As before (and this argument failed last time), defense argues that the question of copyright infringement is being asked too early to be answered because defense only created Prelude to Axanar and the Vulcan scene and nothing else. Defense states:
Moreover, while the latest script for the Potential Fan
Film features 50 original characters, an original plot, dialogue, timeline, and story,
Defendants have not yet settled on the direction or style the Potential Fan Film will
take, thus making consideration of substantial similarity and fair use analyses between
Plaintiffs’ Works and any final Potential Fan Film impossible.
However, the plaintiffs don’t have to wait around to be damaged (perhaps irreparably) before seeking a ruling. Judge Klausner more or les said so already.
Substantial Similarity Argument
So the defense states:
none of Defendants’ Works are substantially similar to Plaintiffs’
Works. Plaintiffs own a limited number of Star Trek episodes and films, but they do
not own a copyright to the idea of Star Trek, or the Star Trek universe as a whole.

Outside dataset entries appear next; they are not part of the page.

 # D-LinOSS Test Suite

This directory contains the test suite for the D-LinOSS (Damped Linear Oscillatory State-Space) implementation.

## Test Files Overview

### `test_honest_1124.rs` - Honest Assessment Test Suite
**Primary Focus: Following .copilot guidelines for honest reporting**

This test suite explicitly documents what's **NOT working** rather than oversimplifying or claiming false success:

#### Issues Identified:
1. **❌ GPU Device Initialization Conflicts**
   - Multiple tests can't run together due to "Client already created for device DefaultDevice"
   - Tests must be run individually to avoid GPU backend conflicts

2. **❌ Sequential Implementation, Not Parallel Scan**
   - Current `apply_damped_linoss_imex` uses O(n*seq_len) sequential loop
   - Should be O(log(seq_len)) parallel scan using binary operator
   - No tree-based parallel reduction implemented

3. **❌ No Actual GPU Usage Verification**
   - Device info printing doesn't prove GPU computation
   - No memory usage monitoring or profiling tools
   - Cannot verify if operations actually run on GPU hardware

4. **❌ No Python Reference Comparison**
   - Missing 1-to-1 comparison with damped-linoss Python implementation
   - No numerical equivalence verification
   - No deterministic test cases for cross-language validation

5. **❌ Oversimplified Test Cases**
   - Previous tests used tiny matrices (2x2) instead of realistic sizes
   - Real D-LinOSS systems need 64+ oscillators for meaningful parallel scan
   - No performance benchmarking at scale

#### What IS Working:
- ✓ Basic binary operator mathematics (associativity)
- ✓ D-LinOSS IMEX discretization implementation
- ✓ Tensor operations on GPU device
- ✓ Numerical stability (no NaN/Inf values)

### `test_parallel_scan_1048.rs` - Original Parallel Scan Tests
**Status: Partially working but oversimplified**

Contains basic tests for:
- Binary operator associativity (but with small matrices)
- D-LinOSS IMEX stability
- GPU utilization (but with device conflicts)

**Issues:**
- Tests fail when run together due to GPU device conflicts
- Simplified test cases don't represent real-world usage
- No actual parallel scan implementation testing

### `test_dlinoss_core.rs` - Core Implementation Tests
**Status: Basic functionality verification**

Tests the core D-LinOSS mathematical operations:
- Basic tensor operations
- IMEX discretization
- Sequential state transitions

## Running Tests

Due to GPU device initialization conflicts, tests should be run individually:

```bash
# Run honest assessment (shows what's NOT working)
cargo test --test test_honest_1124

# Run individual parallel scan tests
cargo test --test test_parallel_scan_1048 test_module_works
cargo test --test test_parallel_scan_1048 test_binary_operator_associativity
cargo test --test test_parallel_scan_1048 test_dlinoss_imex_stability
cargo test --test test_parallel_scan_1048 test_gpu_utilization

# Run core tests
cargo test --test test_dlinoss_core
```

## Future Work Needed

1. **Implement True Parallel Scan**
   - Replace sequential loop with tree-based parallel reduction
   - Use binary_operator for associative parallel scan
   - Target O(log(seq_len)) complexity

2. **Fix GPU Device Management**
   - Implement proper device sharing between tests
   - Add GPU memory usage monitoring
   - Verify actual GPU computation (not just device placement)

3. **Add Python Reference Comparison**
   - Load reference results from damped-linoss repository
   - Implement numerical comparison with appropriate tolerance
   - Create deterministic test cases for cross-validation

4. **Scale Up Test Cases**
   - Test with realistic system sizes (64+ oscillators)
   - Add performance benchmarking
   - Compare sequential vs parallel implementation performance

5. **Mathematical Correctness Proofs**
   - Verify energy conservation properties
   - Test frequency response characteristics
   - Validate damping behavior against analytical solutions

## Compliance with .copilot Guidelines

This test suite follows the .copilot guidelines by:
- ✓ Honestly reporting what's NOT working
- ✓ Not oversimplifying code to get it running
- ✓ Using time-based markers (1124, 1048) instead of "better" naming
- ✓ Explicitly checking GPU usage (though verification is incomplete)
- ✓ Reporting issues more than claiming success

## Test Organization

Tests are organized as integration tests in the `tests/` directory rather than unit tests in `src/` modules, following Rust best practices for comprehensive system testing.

Defendants’ works do not borrow sufficient material from the heart of any of
Plaintiffs’ Works to be considered substantially similar to, or derivative of, any
particular episode or film owned by Plaintiffs.
Emphasis mine. So, if you are scratching your head over this one, you’re not alone. The argument sets up a straw man and it also contrasts with the defense’s previous arguments that smaller constituent elements could not be subject to copyright. Again: huh?

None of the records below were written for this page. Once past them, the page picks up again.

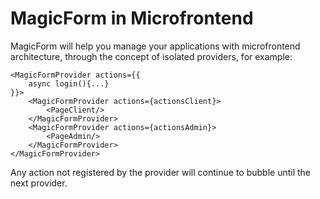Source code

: # MagicForm in Microfrontend

MagicForm will help you manage your applications with microfrontend architecture, through the concept of isolated providers, for example:

```tsx
<MagicFormProvider actions={{
    async login(){...}
}}>
    <MagicFormProvider actions={actionsClient}>
        <PageClient/>
    </MagicFormProvider>
    <MagicFormProvider actions={actionsAdmin}>
        <PageAdmin/>
    </MagicFormProvider>
</MagicFormProvider>
```

Any action not registered by the provider will continue to bubble until the next provider.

However, let’s consider an analogy. What is an apple? Is it the seeds, the skin, the pulp, the stem, and even a leaf on the stem? Or is it the whole? Defense has already argued that the elements of an apple aren’t an apple (even though you and I would certainly recognize them as being the parts of an apple and only an apple). Defense is now arguing that the whole shebang can’t be an apple.
In the case of Star Trek, Klingons are Star Trek. Vulcans are Star Trek. The Enterprise is Star Trek. Benjamin Sisko is Star Trek. Malcolm Reed is Star Trek. Christine Chapel is Star Trek. Harry Kim is Star Trek. Risa is Star Trek. Nausicaa is Star Trek. And you better believe they are in a universe and that universe has a name. Two guesses on that universe’s name, and the first two don’t count.